WORK TASK >>
Where the records below reach the line containing "- [10 Foods", start transcribing, and end with the line containing "- [Historias, pesadillas", exactly and with nothing else added.

○ ○ ○

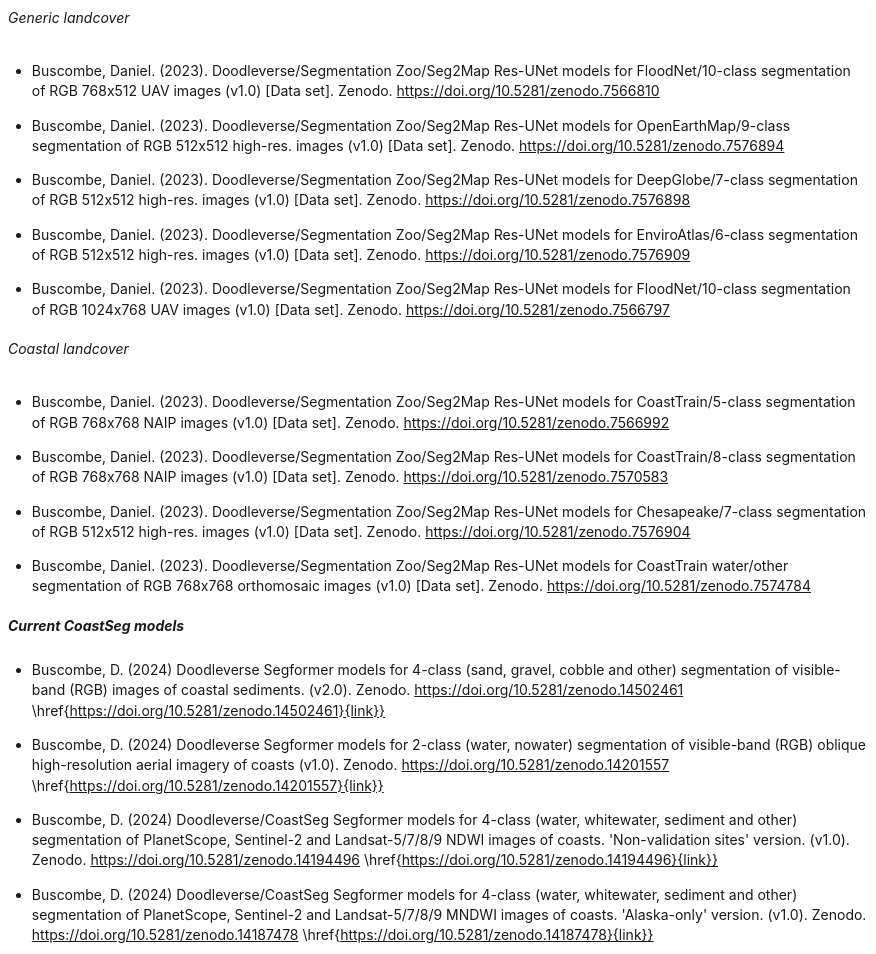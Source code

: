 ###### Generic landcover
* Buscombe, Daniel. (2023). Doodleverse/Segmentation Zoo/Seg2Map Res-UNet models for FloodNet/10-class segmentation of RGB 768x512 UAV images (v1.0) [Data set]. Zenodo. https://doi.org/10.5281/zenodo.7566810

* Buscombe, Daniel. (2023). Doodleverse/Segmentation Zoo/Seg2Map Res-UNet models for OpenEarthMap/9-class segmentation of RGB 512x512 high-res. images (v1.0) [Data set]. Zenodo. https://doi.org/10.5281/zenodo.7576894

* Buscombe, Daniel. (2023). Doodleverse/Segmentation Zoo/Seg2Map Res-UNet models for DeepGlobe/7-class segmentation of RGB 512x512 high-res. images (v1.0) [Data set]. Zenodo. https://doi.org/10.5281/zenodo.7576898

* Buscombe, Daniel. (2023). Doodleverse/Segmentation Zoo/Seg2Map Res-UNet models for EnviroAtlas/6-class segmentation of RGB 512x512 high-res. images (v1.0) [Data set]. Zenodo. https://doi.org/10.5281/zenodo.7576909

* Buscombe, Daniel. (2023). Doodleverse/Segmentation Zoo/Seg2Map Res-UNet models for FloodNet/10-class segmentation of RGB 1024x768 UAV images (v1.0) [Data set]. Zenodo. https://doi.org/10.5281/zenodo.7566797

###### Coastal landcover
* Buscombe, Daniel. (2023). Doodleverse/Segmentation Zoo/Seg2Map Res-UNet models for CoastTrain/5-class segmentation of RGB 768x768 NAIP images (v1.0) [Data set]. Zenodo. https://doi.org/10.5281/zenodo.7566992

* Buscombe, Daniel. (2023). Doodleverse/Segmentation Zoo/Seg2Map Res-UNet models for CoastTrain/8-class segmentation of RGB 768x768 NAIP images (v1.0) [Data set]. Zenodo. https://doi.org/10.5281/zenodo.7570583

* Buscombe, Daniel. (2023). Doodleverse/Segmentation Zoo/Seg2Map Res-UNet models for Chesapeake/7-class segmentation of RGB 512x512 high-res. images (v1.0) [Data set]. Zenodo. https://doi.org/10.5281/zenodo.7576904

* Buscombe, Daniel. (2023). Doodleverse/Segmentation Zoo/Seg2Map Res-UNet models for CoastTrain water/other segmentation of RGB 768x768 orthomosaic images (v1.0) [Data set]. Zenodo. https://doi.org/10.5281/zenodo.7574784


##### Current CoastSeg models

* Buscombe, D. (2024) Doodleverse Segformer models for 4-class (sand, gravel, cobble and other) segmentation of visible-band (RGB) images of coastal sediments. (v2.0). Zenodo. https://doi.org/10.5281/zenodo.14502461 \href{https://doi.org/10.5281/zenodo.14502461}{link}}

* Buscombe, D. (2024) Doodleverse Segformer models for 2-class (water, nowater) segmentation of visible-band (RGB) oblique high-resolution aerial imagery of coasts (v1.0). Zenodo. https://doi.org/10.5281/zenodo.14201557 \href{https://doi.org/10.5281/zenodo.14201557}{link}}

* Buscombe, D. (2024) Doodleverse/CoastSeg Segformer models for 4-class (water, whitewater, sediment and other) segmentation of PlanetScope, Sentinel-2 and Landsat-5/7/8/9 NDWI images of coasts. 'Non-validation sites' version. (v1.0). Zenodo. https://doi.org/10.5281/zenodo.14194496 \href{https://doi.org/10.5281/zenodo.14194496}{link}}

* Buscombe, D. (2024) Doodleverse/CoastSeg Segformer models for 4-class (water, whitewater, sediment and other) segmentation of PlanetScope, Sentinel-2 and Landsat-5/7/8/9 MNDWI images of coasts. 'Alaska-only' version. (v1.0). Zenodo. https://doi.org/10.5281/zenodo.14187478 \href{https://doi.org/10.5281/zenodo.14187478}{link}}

○ ○ ○

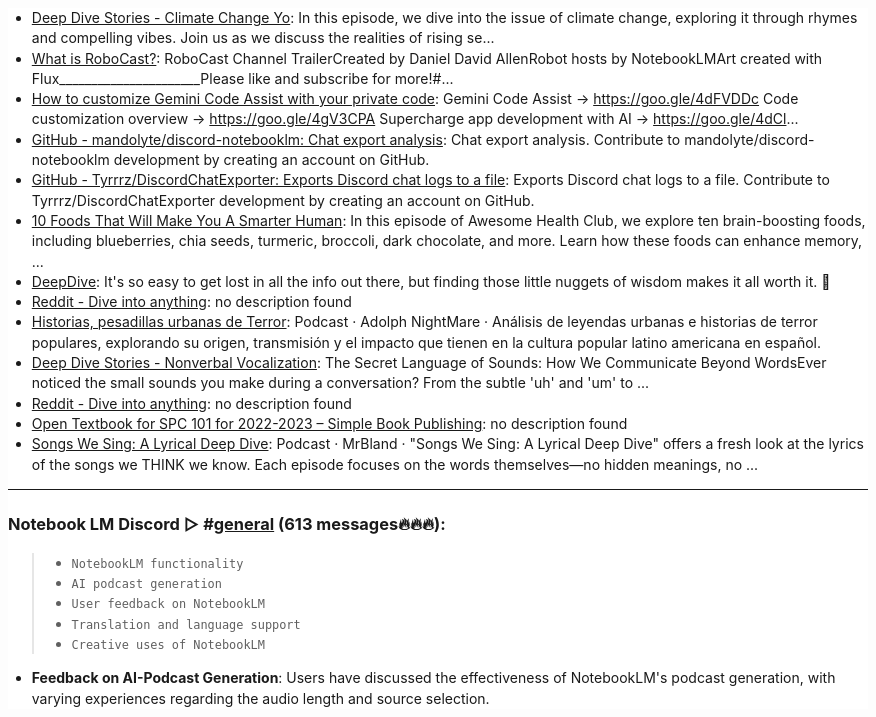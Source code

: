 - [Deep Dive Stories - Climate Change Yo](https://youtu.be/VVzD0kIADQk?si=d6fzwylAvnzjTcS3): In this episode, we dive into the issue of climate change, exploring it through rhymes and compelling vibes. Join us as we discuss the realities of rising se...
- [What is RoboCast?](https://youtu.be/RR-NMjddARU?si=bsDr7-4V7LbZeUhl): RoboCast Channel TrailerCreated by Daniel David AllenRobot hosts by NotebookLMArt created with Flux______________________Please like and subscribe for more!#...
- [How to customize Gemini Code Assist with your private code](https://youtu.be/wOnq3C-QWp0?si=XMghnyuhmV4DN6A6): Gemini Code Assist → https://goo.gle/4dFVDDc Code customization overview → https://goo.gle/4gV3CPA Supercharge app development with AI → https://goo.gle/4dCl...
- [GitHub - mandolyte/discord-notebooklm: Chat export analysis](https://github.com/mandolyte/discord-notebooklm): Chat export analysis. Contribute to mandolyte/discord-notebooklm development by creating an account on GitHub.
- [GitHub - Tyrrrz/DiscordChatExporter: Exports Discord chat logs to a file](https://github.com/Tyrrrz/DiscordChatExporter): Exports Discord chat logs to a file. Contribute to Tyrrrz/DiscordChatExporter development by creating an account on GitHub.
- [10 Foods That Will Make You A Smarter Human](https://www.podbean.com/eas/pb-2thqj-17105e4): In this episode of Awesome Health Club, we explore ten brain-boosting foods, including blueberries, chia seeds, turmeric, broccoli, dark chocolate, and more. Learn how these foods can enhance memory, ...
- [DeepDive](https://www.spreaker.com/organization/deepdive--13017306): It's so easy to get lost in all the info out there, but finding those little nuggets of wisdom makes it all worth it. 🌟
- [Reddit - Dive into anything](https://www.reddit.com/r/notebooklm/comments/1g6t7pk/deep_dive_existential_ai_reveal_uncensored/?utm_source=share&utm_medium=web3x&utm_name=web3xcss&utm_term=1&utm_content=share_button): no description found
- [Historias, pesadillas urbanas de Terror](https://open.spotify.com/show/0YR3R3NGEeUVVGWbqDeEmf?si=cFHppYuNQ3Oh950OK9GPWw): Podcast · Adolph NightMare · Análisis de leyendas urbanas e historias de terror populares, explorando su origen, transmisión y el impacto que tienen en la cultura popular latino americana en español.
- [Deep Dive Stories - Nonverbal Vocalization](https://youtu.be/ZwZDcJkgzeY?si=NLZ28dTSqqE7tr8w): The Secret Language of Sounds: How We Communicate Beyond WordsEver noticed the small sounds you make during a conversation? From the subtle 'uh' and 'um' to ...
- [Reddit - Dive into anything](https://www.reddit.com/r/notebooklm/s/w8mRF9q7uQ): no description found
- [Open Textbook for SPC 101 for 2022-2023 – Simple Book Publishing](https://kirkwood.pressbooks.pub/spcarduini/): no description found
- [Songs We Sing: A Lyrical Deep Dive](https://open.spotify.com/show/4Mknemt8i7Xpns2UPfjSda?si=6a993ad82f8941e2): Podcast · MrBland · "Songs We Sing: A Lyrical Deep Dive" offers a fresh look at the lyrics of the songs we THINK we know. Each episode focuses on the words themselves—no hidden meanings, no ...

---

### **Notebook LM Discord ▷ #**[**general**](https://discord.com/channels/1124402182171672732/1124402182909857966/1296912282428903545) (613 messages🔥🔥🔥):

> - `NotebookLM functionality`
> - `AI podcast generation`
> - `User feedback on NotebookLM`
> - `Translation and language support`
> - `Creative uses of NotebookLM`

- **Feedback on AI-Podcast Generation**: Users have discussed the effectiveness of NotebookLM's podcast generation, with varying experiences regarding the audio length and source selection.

○ ○ ○

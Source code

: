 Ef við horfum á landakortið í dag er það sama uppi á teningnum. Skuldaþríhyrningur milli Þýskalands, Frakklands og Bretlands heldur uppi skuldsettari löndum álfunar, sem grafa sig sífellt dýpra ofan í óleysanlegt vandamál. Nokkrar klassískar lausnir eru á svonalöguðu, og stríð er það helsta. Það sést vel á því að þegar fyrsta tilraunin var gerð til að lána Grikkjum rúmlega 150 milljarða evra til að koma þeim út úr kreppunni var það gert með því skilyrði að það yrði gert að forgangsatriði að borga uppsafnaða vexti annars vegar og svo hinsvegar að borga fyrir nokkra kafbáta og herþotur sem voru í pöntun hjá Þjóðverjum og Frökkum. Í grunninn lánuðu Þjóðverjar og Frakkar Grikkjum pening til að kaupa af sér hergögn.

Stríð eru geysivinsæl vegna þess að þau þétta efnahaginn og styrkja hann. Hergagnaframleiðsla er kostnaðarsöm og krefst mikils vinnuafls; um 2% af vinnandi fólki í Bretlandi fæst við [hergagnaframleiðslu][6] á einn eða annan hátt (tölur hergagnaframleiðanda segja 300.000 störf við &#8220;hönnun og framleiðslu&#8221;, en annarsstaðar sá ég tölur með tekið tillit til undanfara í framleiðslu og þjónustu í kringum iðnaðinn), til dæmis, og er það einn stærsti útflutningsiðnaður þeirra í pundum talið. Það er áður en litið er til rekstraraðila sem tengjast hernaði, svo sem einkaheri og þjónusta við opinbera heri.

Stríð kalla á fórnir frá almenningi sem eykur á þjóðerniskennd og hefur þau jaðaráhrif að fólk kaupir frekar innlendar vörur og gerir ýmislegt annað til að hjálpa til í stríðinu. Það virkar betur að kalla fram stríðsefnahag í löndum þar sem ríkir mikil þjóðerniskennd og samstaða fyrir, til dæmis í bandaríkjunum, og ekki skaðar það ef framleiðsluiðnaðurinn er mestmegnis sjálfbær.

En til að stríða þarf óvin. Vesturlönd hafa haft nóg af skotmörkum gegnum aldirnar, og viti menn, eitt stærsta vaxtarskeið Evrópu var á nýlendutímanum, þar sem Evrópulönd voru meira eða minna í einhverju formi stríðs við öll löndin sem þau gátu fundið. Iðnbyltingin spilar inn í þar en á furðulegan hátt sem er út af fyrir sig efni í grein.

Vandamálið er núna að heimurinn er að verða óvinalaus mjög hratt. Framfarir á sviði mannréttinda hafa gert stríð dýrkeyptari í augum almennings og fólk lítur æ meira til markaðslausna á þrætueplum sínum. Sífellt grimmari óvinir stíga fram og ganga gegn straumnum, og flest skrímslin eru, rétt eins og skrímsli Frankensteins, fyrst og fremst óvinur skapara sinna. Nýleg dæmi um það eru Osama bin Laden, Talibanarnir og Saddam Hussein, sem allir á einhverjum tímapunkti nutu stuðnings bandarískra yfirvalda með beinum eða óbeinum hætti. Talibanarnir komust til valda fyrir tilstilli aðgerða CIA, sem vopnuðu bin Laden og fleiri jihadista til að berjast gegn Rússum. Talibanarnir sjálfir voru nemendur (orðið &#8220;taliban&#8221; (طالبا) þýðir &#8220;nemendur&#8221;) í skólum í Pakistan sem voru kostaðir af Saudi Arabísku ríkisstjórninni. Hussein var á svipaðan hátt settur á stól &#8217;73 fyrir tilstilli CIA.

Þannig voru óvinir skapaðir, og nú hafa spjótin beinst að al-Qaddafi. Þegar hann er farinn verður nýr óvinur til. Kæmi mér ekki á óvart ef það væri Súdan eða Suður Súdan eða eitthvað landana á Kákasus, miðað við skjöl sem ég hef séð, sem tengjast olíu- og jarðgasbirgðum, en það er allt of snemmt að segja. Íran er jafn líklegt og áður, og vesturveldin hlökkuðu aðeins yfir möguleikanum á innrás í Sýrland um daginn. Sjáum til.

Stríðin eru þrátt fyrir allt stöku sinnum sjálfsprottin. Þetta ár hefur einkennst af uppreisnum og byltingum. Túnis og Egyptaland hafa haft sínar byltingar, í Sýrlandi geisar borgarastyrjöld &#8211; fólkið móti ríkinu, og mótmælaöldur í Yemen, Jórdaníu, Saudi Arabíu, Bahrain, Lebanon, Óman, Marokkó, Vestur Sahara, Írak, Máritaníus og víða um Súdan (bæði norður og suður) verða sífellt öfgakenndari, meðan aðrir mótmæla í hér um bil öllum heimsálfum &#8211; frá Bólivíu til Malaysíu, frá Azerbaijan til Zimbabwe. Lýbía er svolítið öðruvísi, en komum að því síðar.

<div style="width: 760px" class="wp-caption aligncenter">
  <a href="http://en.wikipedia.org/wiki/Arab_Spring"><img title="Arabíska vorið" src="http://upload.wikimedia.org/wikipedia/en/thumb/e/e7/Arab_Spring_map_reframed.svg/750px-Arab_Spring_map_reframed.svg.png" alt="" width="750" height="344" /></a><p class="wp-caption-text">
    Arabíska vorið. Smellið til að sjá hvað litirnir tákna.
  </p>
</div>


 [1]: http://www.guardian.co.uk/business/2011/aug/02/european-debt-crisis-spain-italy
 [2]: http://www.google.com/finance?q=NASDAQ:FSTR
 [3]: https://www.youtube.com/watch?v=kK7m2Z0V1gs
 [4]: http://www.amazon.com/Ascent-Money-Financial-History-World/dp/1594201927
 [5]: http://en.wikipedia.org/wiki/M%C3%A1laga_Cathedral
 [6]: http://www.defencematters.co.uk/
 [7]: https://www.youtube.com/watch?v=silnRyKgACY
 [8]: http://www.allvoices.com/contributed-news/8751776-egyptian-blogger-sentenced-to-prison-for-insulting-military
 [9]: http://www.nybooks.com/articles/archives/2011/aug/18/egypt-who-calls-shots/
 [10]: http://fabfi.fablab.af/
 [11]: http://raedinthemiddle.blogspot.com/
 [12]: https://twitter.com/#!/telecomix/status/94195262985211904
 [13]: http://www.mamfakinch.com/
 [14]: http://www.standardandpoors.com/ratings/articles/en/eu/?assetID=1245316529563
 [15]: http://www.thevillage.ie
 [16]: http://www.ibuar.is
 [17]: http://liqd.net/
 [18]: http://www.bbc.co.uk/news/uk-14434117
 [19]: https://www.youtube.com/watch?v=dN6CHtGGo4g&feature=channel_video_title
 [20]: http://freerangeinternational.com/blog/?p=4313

○ ○ ○

FINISHED EXERCISE >>
- [10 Foods That Will Make You A Smarter Human](https://www.podbean.com/eas/pb-2thqj-17105e4): In this episode of Awesome Health Club, we explore ten brain-boosting foods, including blueberries, chia seeds, turmeric, broccoli, dark chocolate, and more. Learn how these foods can enhance memory, ...
- [DeepDive](https://www.spreaker.com/organization/deepdive--13017306): It's so easy to get lost in all the info out there, but finding those little nuggets of wisdom makes it all worth it. 🌟
- [Reddit - Dive into anything](https://www.reddit.com/r/notebooklm/comments/1g6t7pk/deep_dive_existential_ai_reveal_uncensored/?utm_source=share&utm_medium=web3x&utm_name=web3xcss&utm_term=1&utm_content=share_button): no description found
- [Historias, pesadillas urbanas de Terror](https://open.spotify.com/show/0YR3R3NGEeUVVGWbqDeEmf?si=cFHppYuNQ3Oh950OK9GPWw): Podcast · Adolph NightMare · Análisis de leyendas urbanas e historias de terror populares, explorando su origen, transmisión y el impacto que tienen en la cultura popular latino americana en español.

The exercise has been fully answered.